_Exercise details_
Collect each line of the entries that holds the string "into".

##############################

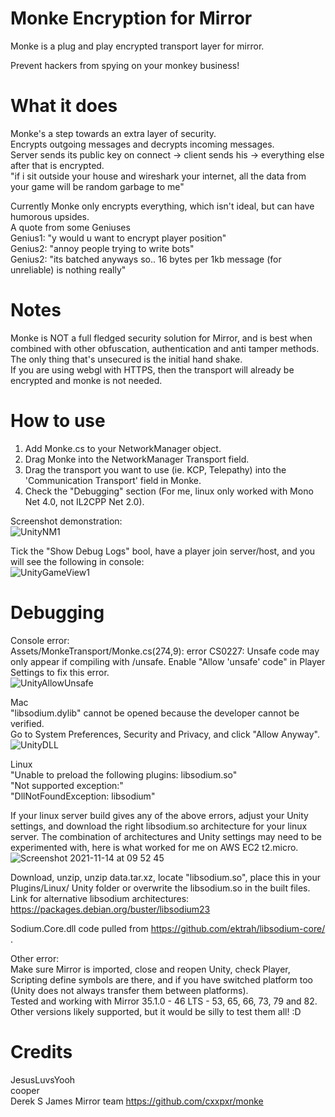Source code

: # Monke Encryption for Mirror
 
Monke is a plug and play encrypted transport layer for mirror.

Prevent hackers from spying on your monkey business! 


# What it does
Monke's a step towards an extra layer of security.  
Encrypts outgoing messages and decrypts incoming messages.  
Server sends its public key on connect -> client sends his -> everything else after that is encrypted.  
"if i sit outside your house and wireshark your internet, all the data from your game will be random garbage to me"

Currently Monke only encrypts everything, which isn't ideal, but can have humorous upsides.  
A quote from some Geniuses  
Genius1: "y would u want to encrypt player position"  
Genius2: "annoy people trying to write bots"  
Genius2: "its batched anyways so.. 16 bytes per 1kb message (for unreliable) is nothing really"  


# Notes
Monke is NOT a full fledged security solution for Mirror, and is best when combined with other obfuscation, authentication and anti tamper methods.  
The only thing that's unsecured is the initial hand shake.  
If you are using webgl with HTTPS, then the transport will already be encrypted and monke is not needed.  


# How to use

1. Add Monke.cs to your NetworkManager object.  
2. Drag Monke into the NetworkManager Transport field.  
3. Drag the transport you want to use (ie. KCP, Telepathy) into the 'Communication Transport' field in Monke.  
4. Check the "Debugging" section (For me, linux only worked with Mono Net 4.0, not IL2CPP Net 2.0).

Screenshot demonstration:  
![UnityNM1](https://user-images.githubusercontent.com/57072365/140966716-6db91974-1db0-44c0-ac1e-fd13f13e0f2f.jpg)

Tick the "Show Debug Logs" bool, have a player join server/host, and you will see the following in console:  
![UnityGameView1](https://user-images.githubusercontent.com/57072365/140966906-d74117ca-b206-4d41-8d10-adacb2143665.jpg)


# Debugging

Console error:  
Assets/MonkeTransport/Monke.cs(274,9): error CS0227: Unsafe code may only appear if compiling with /unsafe. Enable "Allow 'unsafe' code" in Player Settings to fix this error.  
![UnityAllowUnsafe](https://user-images.githubusercontent.com/57072365/141006450-7c23b9b2-ce2d-4044-9658-f53aaf92b520.jpg)

Mac  
"libsodium.dylib" cannot be opened because the developer cannot be verified.  
Go to System Preferences, Security and Privacy, and click "Allow Anyway".  
![UnityDLL](https://user-images.githubusercontent.com/57072365/141006521-7ed4bbe5-8c55-474b-8b2b-3f5ad2011514.jpg)

Linux  
"Unable to preload the following plugins: libsodium.so"  
"Not supported exception:"  
"DllNotFoundException: libsodium"  

If your linux server build gives any of the above errors, adjust your Unity settings, and download the right libsodium.so architecture for your linux server.
The combination of architectures and Unity settings may need to be experimented with, here is what worked for me on AWS EC2 t2.micro.  
![Screenshot 2021-11-14 at 09 52 45](https://user-images.githubusercontent.com/57072365/141676669-b82018c1-15a3-485c-8145-c18d7d337847.jpg)  

Download, unzip, unzip data.tar.xz, locate "libsodium.so", place this in your Plugins/Linux/ Unity folder or overwrite the libsodium.so in the built files.
Link for alternative libsodium architectures:  
https://packages.debian.org/buster/libsodium23

Sodium.Core.dll code pulled from https://github.com/ektrah/libsodium-core/ .

Other error:  
Make sure Mirror is imported, close and reopen Unity, check Player, Scripting define symbols are there, and if you have switched platform too (Unity does not always transfer them between platforms).  
Tested and working with Mirror 35.1.0 - 46 LTS - 53, 65, 66, 73, 79 and 82.
Other versions likely supported, but it would be silly to test them all! :D


# Credits

JesusLuvsYooh  
cooper  
Derek S
James
Mirror team
https://github.com/cxxpxr/monke
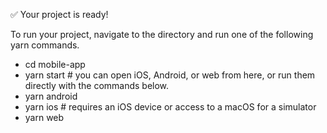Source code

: ✅ Your project is ready!

To run your project, navigate to the directory and run one of the following yarn commands.

- cd mobile-app
- yarn start # you can open iOS, Android, or web from here, or run them directly with the commands below.
- yarn android
- yarn ios # requires an iOS device or access to a macOS for a simulator
- yarn web
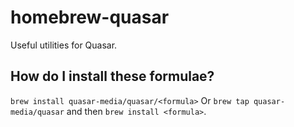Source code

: # homebrew-quasar
Useful utilities for Quasar.

## How do I install these formulae?
`brew install quasar-media/quasar/<formula>`
Or `brew tap quasar-media/quasar` and then `brew install <formula>`.
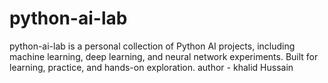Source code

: # python-ai-lab
python-ai-lab is a personal collection of Python AI projects, including machine learning, deep learning, and neural network experiments. Built for learning, practice, and hands-on exploration.
author - khalid Hussain
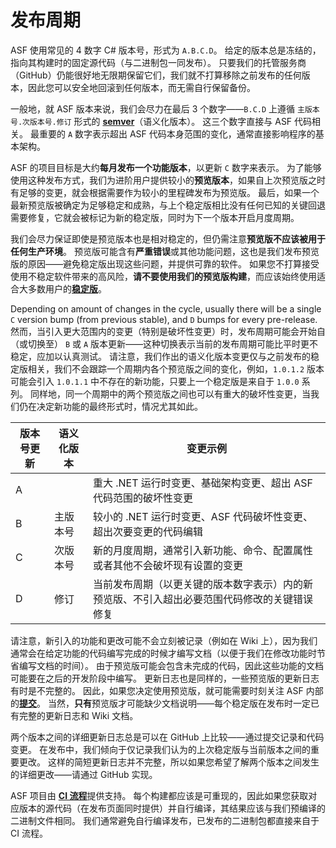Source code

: # 发布周期

ASF 使用常见的 4 数字 C# 版本号，形式为 `A.B.C.D`。 给定的版本总是冻结的，指向其构建时的固定源代码（与二进制包一同发布）。 只要我们的托管服务商（GitHub）仍能很好地无限期保留它们，我们就不打算移除之前发布的任何版本，因此您可以安全地回滚到任何版本，而无需自行保留备份。

一般地，就 ASF 版本来说，我们会尽力在最后 3 个数字——`B.C.D` 上遵循 `主版本号.次版本号.修订` 形式的 **[semver](https://semver.org/lang/zh-CN/)**（语义化版本）。 这三个数字直接与 ASF 代码相关。 最重要的 `A` 数字表示超出 ASF 代码本身范围的变化，通常直接影响程序的基本架构。

ASF 的项目目标是大约**每月发布一个功能版本**，以更新 `C` 数字来表示。 为了能够使用这种发布方式，我们为进阶用户提供较小的**预览版本**，如果自上次预览版之时有足够的变更，就会根据需要作为较小的里程碑发布为预览版。 最后，如果一个最新预览版被确定为足够稳定和成熟，与上个稳定版相比没有任何已知的关键回退需要修复，它就会被标记为新的稳定版，同时为下一个版本开启月度周期。

我们会尽力保证即使是预览版本也是相对稳定的，但仍需注意**预览版不应该被用于任何生产环境**。 预览版可能含有**严重错误**或其他功能问题，这也是我们发布预览版的原因——避免稳定版出现这些问题，并提供可靠的软件。 如果您不打算接受使用不稳定软件带来的高风险，**请不要使用我们的预览版构建**，而应该始终使用适合大多数用户的&#8203;**[稳定版](https://github.com/JustArchiNET/ArchiSteamFarm/releases/latest)**。

Depending on amount of changes in the cycle, usually there will be a single `C` version bump (from previous stable), and `D` bumps for every pre-release. 然而，当引入更大范围内的变更（特别是破坏性变更）时，发布周期可能会开始自（或切换至） `B` 或 `A` 版本更新——这种切换表示当前的发布周期可能比平时更不稳定，应加以认真测试。 请注意，我们作出的语义化版本变更仅与之前发布的稳定版相关，我们不会跟踪一个周期内各个预览版之间的变化，例如，`1.0.1.2` 版本可能会引入 `1.0.1.1` 中不存在的新功能，只要上一个稳定版是来自于 `1.0.0` 系列。 同样地，同一个周期中的两个预览版之间也可以有重大的破坏性变更，当我们仍在决定新功能的最终形式时，情况尤其如此。

| 版本号更新 | 语义化版本 | 变更示例                                           |
| ----- | ----- | ---------------------------------------------- |
| A     |       | 重大 .NET 运行时变更、基础架构变更、超出 ASF 代码范围的破坏性变更         |
| B     | 主版本号  | 较小的 .NET 运行时变更、ASF 代码破坏性变更、超出次要变更的代码编辑         |
| C     | 次版本号  | 新的月度周期，通常引入新功能、命令、配置属性或者其他不会破坏现有设置的变更          |
| D     | 修订    | 当前发布周期（以更关键的版本数字表示）内的新预览版、不引入超出必要范围代码修改的关键错误修复 |

请注意，新引入的功能和更改可能不会立刻被记录（例如在 Wiki 上），因为我们通常会在给定功能的代码编写完成的时候才编写文档（以便于我们在修改功能时节省编写文档的时间）。 由于预览版可能会包含未完成的代码，因此这些功能的文档可能要在之后的开发阶段中编写。 更新日志也是同样的，一些预览版的更新日志有时是不完整的。 因此，如果您决定使用预览版，就可能需要时刻关注 ASF 内部的&#8203;**[提交](https://github.com/JustArchiNET/ArchiSteamFarm/commits/master)**。 当然，**只有**预览版才可能缺少文档说明——每个稳定版在发布时一定已有完整的更新日志和 Wiki 文档。

两个版本之间的详细更新日志总是可以在 GitHub 上比较——通过提交记录和代码变更。 在发布中，我们倾向于仅记录我们认为的上次稳定版与当前版本之间的重要更改。 这样的简短更新日志并不完整，所以如果您希望了解两个版本之间发生的详细更改——请通过 GitHub 实现。

ASF 项目由 **[CI 流程](https://github.com/JustArchiNET/ArchiSteamFarm/actions)**&#8203;提供支持。 每个构建都应该是可重现的，因此如果您获取对应版本的源代码（在发布页面同时提供）并自行编译，其结果应该与我们预编译的二进制文件相同。 我们通常避免自行编译发布，已发布的二进制包都直接来自于 CI 流程。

##############################

_Exercise response_
2. Drag Monke into the NetworkManager Transport field.  
3. Drag the transport you want to use (ie. KCP, Telepathy) into the 'Communication Transport' field in Monke.  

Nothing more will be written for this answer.